Not everyone thought this was realistic. When she told her well-meaning career guidance teacher that she wanted to study journalism in Rathmines, she responded: “Do you know? You’d make a beautiful primary schoolteacher.” Hannon laughs. “She was saying that some of the most brilliant students had failed to get into that course, with clear implications that I was not anywhere near that category.”

She got into Rathmines, after which she got a job editing news stories for RTÉ’s Aertel service. Then she became the social diarist for the Evening Herald. “You know Don Wycherley, the actor? He is tangentially responsible… He was a friend of a friend and he was a teacher… and he was doing the door on Leeson Street with a gang of his other teacher friends to basically keep the wolf from the door by, well, being the wolf on the door… I pitched [the Herald] this idea of a guide to Leeson Street for people who would never be there normally. This was when it was the only place you could go after the pubs closed in Dublin. I wrote this piece and Don and his friends gave me the inside track. Shortly after, the Herald needed somebody as to supplement their social column. And they said, ‘Oh, that young one she seems to know her way around town.’” She laughs. “All I knew was what Don had told me, but within a few weeks I was the social diarist for the paper.”

Did she enjoy it? “If you’re in your early 20s, it’s great fun. Backstage passes to everything, a bit of travel, celebrities up the wazoo... I filled two pages in the Herald, five days a week… I’d often be in at two in the morning typing up my copy… I remember sitting beside Terry Keane on the plane to go into the Czar’s box [at the Bolshoi Theatre in Moscow] and having Russian champagne drawn for us as we watched a performance of the Bolshoi Ballet.”

It really was a different time in journalism. “I’d often be handwriting then dictating it to a copy taker. The stress of that. ‘New par. Cap… lower case…’ I remember queuing at a phone box to file copy.”

After two years of social diarising, she became a general colour writer. In that role she covered tribunals and budget days and the Albert Reynolds libel trial in London. One day her editor said: “‘I think you’ve got a feel for this. The pol-corr job is going to open up shortly. You should apply for it.’ In a million years I would never have applied for that job. It would never have occurred to me that I would be considered.”

She became a political correspondent, based in the Dáil alongside heavy hitters such as Donal Kelly and Geraldine Kennedy. “I was treated at the start as a bit of a girleen, because I might have been one of the youngest if not the youngest pol-corr in the business. But I loved it.”

Politics just made sense to her. “There would have been a lot of politics talked in my house… And I remember having that sense when I started covering politics that I understand what’s going on here. I understand what’s at play. I just got it… You have to understand the political personality and appreciate it, to some degree. You have to understand power and how it shifts and why people behave in a certain way... I had obviously absorbed it by osmosis at the kitchen table.”
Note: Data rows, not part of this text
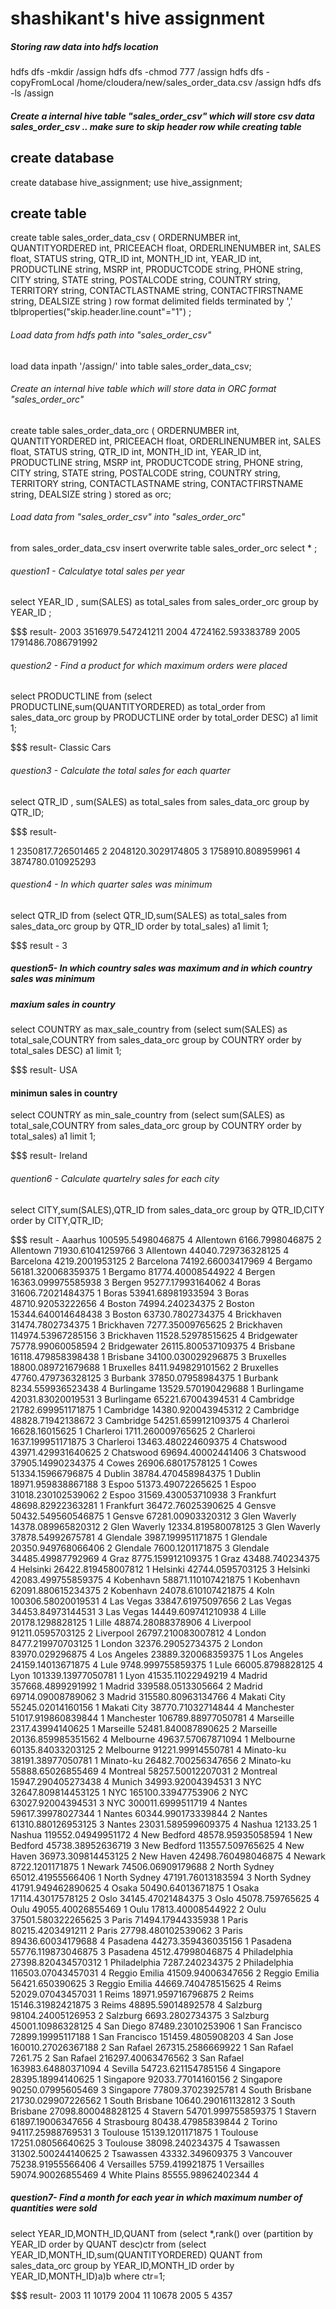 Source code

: # shashikant's hive assignment 

##### Storing  raw data into hdfs location
 hdfs dfs -mkdir /assign
 hdfs dfs -chmod 777 /assign
 hdfs dfs -copyFromLocal /home/cloudera/new/sales_order_data.csv /assign
 hdfs dfs -ls /assign 
 
 ##### Create a internal hive table "sales_order_csv" which will store csv data sales_order_csv .. make sure to skip header row while creating table
 
 ## create database
create database hive_assignment;
use hive_assignment;

## create table 
create table sales_order_data_csv
(
ORDERNUMBER int,
QUANTITYORDERED int,
PRICEEACH float,
ORDERLINENUMBER int,
SALES float,
STATUS string,
QTR_ID int,
MONTH_ID int,
YEAR_ID int,
PRODUCTLINE string,
MSRP int,
PRODUCTCODE string,
PHONE string,
CITY string,
STATE string,
POSTALCODE string,
COUNTRY string,
TERRITORY string,
CONTACTLASTNAME string,
CONTACTFIRSTNAME string,
DEALSIZE string
)
row format delimited
fields terminated by ','
tblproperties("skip.header.line.count"="1")
; 

###### Load data from hdfs path into "sales_order_csv" 

load data inpath '/assign/' into table sales_order_data_csv;

###### Create an internal hive table which will store data in ORC format "sales_order_orc"

create table sales_order_data_orc
(
ORDERNUMBER int,
QUANTITYORDERED int,
PRICEEACH float,
ORDERLINENUMBER int,
SALES float,
STATUS string,
QTR_ID int,
MONTH_ID int,
YEAR_ID int,
PRODUCTLINE string,
MSRP int,
PRODUCTCODE string,
PHONE string,
CITY string,
STATE string,
POSTALCODE string,
COUNTRY string,
TERRITORY string,
CONTACTLASTNAME string,
CONTACTFIRSTNAME string,
DEALSIZE string
)
stored as orc;

###### Load data from "sales_order_csv" into "sales_order_orc"
from sales_order_data_csv insert overwrite table sales_order_orc select * ;


###### question1 - Calculatye total sales per year
select YEAR_ID , sum(SALES) as total_sales from sales_order_orc group by YEAR_ID ;

$$$  result-
2003    3516979.547241211
2004    4724162.593383789
2005    1791486.7086791992


###### question2 - Find a product for which maximum orders were placed
select PRODUCTLINE  from (select  PRODUCTLINE,sum(QUANTITYORDERED) as total_order from sales_data_orc group by PRODUCTLINE order by total_order DESC) a1 limit 1;

$$$  result-
Classic Cars   



###### question3 - Calculate the total sales for each quarter
select QTR_ID , sum(SALES) as total_sales from sales_data_orc group by QTR_ID;

$$$ result-

1       2350817.726501465
2       2048120.3029174805
3       1758910.808959961
4       3874780.010925293


###### question4 - In which quarter sales was minimum
select QTR_ID from (select QTR_ID,sum(SALES) as total_sales from sales_data_orc group by QTR_ID order by total_sales) a1 limit 1;

$$$ result - 
  3


##### question5-  In which country sales was maximum and in which country sales was minimum
##### maxium sales in country
select COUNTRY as max_sale_country from (select sum(SALES) as total_sale,COUNTRY from sales_data_orc group by COUNTRY order by total_sales DESC) a1 limit 1;

$$$ result-
USA

#### minimun sales in country 
select COUNTRY as min_sale_country from (select sum(SALES) as total_sale,COUNTRY from sales_data_orc group by COUNTRY order by total_sales) a1 limit 1;

$$$ result-
Ireland



###### quention6 - Calculate quartelry sales for each city
select CITY,sum(SALES),QTR_ID from sales_data_orc group by QTR_ID,CITY order by CITY,QTR_ID;

$$$ result -
Aaarhus	100595.5498046875	4
Allentown	6166.7998046875	2
Allentown	71930.61041259766	3
Allentown	44040.729736328125	4
Barcelona	4219.2001953125	2
Barcelona	74192.66003417969	4
Bergamo	56181.320068359375	1
Bergamo	81774.40008544922	4
Bergen	16363.099975585938	3
Bergen	95277.17993164062	4
Boras	31606.72021484375	1
Boras	53941.68981933594	3
Boras	48710.92053222656	4
Boston	74994.240234375	2
Boston	15344.640014648438	3
Boston	63730.7802734375	4
Brickhaven	31474.7802734375	1
Brickhaven	7277.35009765625	2
Brickhaven	114974.53967285156	3
Brickhaven	11528.52978515625	4
Bridgewater	75778.99060058594	2
Bridgewater	26115.800537109375	4
Brisbane	16118.479858398438	1
Brisbane	34100.030029296875	3
Bruxelles	18800.089721679688	1
Bruxelles	8411.949829101562	2
Bruxelles	47760.479736328125	3
Burbank	37850.07958984375	1
Burbank	8234.559936523438	4
Burlingame	13529.570190429688	1
Burlingame	42031.83020019531	3
Burlingame	65221.67004394531	4
Cambridge	21782.699951171875	1
Cambridge	14380.920043945312	2
Cambridge	48828.71942138672	3
Cambridge	54251.659912109375	4
Charleroi	16628.16015625	1
Charleroi	1711.260009765625	2
Charleroi	1637.199951171875	3
Charleroi	13463.480224609375	4
Chatswood	43971.429931640625	2
Chatswood	69694.40002441406	3
Chatswood	37905.14990234375	4
Cowes	26906.68017578125	1
Cowes	51334.15966796875	4
Dublin	38784.470458984375	1
Dublin	18971.959838867188	3
Espoo	51373.49072265625	1
Espoo	31018.230102539062	2
Espoo	31569.430053710938	3
Frankfurt	48698.82922363281	1
Frankfurt	36472.76025390625	4
Gensve	50432.549560546875	1
Gensve	67281.00903320312	3
Glen Waverly	14378.089965820312	2
Glen Waverly	12334.819580078125	3
Glen Waverly	37878.54992675781	4
Glendale	3987.199951171875	1
Glendale	20350.949768066406	2
Glendale	7600.1201171875	3
Glendale	34485.49987792969	4
Graz	8775.159912109375	1
Graz	43488.740234375	4
Helsinki	26422.819458007812	1
Helsinki	42744.0595703125	3
Helsinki	42083.499755859375	4
Kobenhavn	58871.110107421875	1
Kobenhavn	62091.880615234375	2
Kobenhavn	24078.610107421875	4
Koln	100306.58020019531	4
Las Vegas	33847.61975097656	2
Las Vegas	34453.84973144531	3
Las Vegas	14449.609741210938	4
Lille	20178.1298828125	1
Lille	48874.28088378906	4
Liverpool	91211.0595703125	2
Liverpool	26797.210083007812	4
London	8477.219970703125	1
London	32376.29052734375	2
London	83970.029296875	4
Los Angeles	23889.320068359375	1
Los Angeles	24159.14013671875	4
Lule	9748.999755859375	1
Lule	66005.8798828125	4
Lyon	101339.13977050781	1
Lyon	41535.11022949219	4
Madrid	357668.4899291992	1
Madrid	339588.0513305664	2
Madrid	69714.09008789062	3
Madrid	315580.80963134766	4
Makati City	55245.02014160156	1
Makati City	38770.71032714844	4
Manchester	51017.919860839844	1
Manchester	106789.88977050781	4
Marseille	2317.43994140625	1
Marseille	52481.840087890625	2
Marseille	20136.859985351562	4
Melbourne	49637.57067871094	1
Melbourne	60135.84033203125	2
Melbourne	91221.99914550781	4
Minato-ku	38191.38977050781	1
Minato-ku	26482.700256347656	2
Minato-ku	55888.65026855469	4
Montreal	58257.50012207031	2
Montreal	15947.290405273438	4
Munich	34993.92004394531	3
NYC	32647.809814453125	1
NYC	165100.33947753906	2
NYC	63027.92004394531	3
NYC	300011.6999511719	4
Nantes	59617.39978027344	1
Nantes	60344.990173339844	2
Nantes	61310.880126953125	3
Nantes	23031.589599609375	4
Nashua	12133.25	1
Nashua	119552.04949951172	4
New Bedford	48578.95935058594	1
New Bedford	45738.38952636719	3
New Bedford	113557.509765625	4
New Haven	36973.309814453125	2
New Haven	42498.760498046875	4
Newark	8722.1201171875	1
Newark	74506.06909179688	2
North Sydney	65012.41955566406	1
North Sydney	47191.76013183594	3
North Sydney	41791.949462890625	4
Osaka	50490.64013671875	1
Osaka	17114.43017578125	2
Oslo	34145.47021484375	3
Oslo	45078.759765625	4
Oulu	49055.40026855469	1
Oulu	17813.40008544922	2
Oulu	37501.580322265625	3
Paris	71494.17944335938	1
Paris	80215.4203491211	2
Paris	27798.480102539062	3
Paris	89436.60034179688	4
Pasadena	44273.359436035156	1
Pasadena	55776.119873046875	3
Pasadena	4512.47998046875	4
Philadelphia	27398.820434570312	1
Philadelphia	7287.240234375	2
Philadelphia	116503.07043457031	4
Reggio Emilia	41509.94006347656	2
Reggio Emilia	56421.650390625	3
Reggio Emilia	44669.740478515625	4
Reims	52029.07043457031	1
Reims	18971.959716796875	2
Reims	15146.31982421875	3
Reims	48895.59014892578	4
Salzburg	98104.24005126953	2
Salzburg	6693.2802734375	3
Salzburg	45001.10986328125	4
San Diego	87489.23010253906	1
San Francisco	72899.19995117188	1
San Francisco	151459.4805908203	4
San Jose	160010.27026367188	2
San Rafael	267315.2586669922	1
San Rafael	7261.75	2
San Rafael	216297.40063476562	3
San Rafael	163983.64880371094	4
Sevilla	54723.621154785156	4
Singapore	28395.18994140625	1
Singapore	92033.77014160156	2
Singapore	90250.07995605469	3
Singapore	77809.37023925781	4
South Brisbane	21730.029907226562	1
South Brisbane	10640.290161132812	3
South Brisbane	27098.800048828125	4
Stavern	54701.999755859375	1
Stavern	61897.19006347656	4
Strasbourg	80438.47985839844	2
Torino	94117.25988769531	3
Toulouse	15139.1201171875	1
Toulouse	17251.08056640625	3
Toulouse	38098.240234375	4
Tsawassen	31302.500244140625	2
Tsawassen	43332.349609375	3
Vancouver	75238.91955566406	4
Versailles	5759.419921875	1
Versailles	59074.90026855469	4
White Plains	85555.98962402344	4



##### question7- Find a month for each year in which maximum number of quantities were sold
select YEAR_ID,MONTH_ID,QUANT from 
(select *,rank() over (partition by YEAR_ID order by QUANT desc)ctr from 
(select YEAR_ID,MONTH_ID,sum(QUANTITYORDERED) QUANT from sales_data_orc  group by YEAR_ID,MONTH_ID order by YEAR_ID,MONTH_ID)a)b where ctr=1;

$$$ result- 
 2003    11      10179
 2004    11      10678
 2005    5       4357









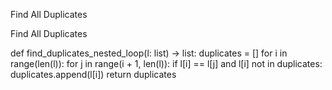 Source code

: Find All Duplicates

Find All Duplicates

def find_duplicates_nested_loop(l: list) -> list:
    duplicates = []
    for i in range(len(l)):
        for j in range(i + 1, len(l)):
            if l[i] == l[j] and l[i] not in duplicates:
                duplicates.append(l[i])
    return duplicates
She published a book about it, The Naked Politician. “I used to look at these politicians day in and day out and in many cases think, ‘Why do you do this to yourself? Why do you put yourself in the way of all of this stuff? What about your family life? What good are you getting out of it?’ I wrote the book to get underneath that.”

Why did she decide to move to broadcasting? “I had done the evening paper. I’d done the morning paper [the Irish Examiner], I’d done the Sunday paper [Ireland on Sunday]… Journalism was changing at that time and I was working for the Mail group for Associated Newspapers. They’d bought Ireland on Sunday and I felt maybe this was not the best fit for me… I thought, ‘What’s the place doing the best public service journalism?’ And it was Prime Time… They were doing these Prime Time Investigates strands… a real high point, I think, for that programme. So I cold called Prime Time.” Then she interviewed to get on the RTÉ panel for journalists. “And I was there for 15 years.”

With Prime Time she developed an impressive track record as an investigative journalist working over the years on stories about mother and baby homes, the Rescue 116 crash, and the attempt to discredit Garda whistle-blower Maurice McCabe. More recently she temporarily returned to that role when RTÉ broadcast her radio documentary, Women of Honour, about the misogyny, bullying and sexual assault experienced by women in the Irish Defence Forces and the failure of the authorities to do anything about it.

How did Women of Honour happen? “This person contacted me and she had this horrible story of horrific sexual assault, but more horrific was her story of what happened afterwards… She said, ‘Look, I’m not even sure if I want to do anything about this. This happened to me, I want some advice.’ And I said, ‘I’m not working on Prime Time now. But I’ll put you on to somebody.’ She wanted to know, ‘If I want to do this, what would happen?’ So I spent about an hour on the phone with her, talking through legal and personal consequences. After that Christmas she got back to me and said, ‘It’s not just me now, I’ve been talking to a lot of other people, and we’ve got this group and we really want to do something.’”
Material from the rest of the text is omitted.